When you were born, your gut (colon) was sterile. During the first weeks of life bacteria started to grow and this formed your essential gut microbiome. This gut microbiome is like a garden being cultivated. This process can be interrupted due to complications in birth, mother not being able to breast feed, or mother has a gut flora imbalance leading up to and during birth. Things happen within our lives that affect this garden in our gut. Foods we eat, medications we use, and illness all have an impact on our gut flora balance.

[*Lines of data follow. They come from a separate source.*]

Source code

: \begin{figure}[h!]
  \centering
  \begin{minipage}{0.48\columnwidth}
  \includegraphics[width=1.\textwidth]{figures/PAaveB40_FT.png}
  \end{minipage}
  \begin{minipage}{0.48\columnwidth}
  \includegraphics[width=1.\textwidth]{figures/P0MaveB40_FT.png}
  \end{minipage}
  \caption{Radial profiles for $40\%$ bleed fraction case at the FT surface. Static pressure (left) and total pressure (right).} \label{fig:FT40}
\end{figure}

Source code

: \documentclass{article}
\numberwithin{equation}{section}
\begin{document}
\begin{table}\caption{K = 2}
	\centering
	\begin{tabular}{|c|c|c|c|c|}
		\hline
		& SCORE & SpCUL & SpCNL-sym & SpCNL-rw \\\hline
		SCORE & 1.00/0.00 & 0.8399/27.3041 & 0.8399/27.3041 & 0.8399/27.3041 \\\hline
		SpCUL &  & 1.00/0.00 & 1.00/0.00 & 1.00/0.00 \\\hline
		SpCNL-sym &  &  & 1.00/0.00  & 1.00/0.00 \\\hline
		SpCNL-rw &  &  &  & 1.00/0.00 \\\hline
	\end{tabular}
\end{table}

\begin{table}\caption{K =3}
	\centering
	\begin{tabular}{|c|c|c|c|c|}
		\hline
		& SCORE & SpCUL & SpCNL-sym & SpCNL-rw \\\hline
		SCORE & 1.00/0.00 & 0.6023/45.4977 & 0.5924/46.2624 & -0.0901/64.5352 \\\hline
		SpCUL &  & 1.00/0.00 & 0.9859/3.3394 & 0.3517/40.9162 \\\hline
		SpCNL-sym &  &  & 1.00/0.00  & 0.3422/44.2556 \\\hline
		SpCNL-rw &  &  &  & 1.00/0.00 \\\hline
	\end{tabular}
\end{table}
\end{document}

What foods can I eat to reestablish a balanced gut microbiome?
By eating foods that are difficult to digest, we promote the formation of healthy gut bacteria. Resistant carbohydrates are carbohydrates that have a high cellulose content.
Our digestive system is unable to digest cellulose, so the cellulose ferments in the colon. This fermentation process cultivates a balance of bacterium in the colon.
Examples of resistant carbohydrates:
• Whole wheat
• Brussel sprouts
• Leafy green vegetables
But wait, aren’t bacteria a bad thing?
A bacterium that dominates other species is bad. But bacteria in balance help to keep each species in check. These bacteria in our gut help us to break down and absorb protein correctly. This bacterial balance also forms folate, vitamin K and the B group vitamins in our gut. If the bacteria are within balance our need to supplement these vitamins will decline.
Foods to consume in moderation to protect our gut microbiome.
Preservatives are designed to halter bacterial growth in foods so that it does not spoil. This bacteriostatic action damages the bacterial growth in our gut. Processed foods such as refined sugars and flours are acidic. As bacteria is a protein, this acidity kills the bacteria. Alcohol is a preservative, it too will kill bacteria that is forming in our gut.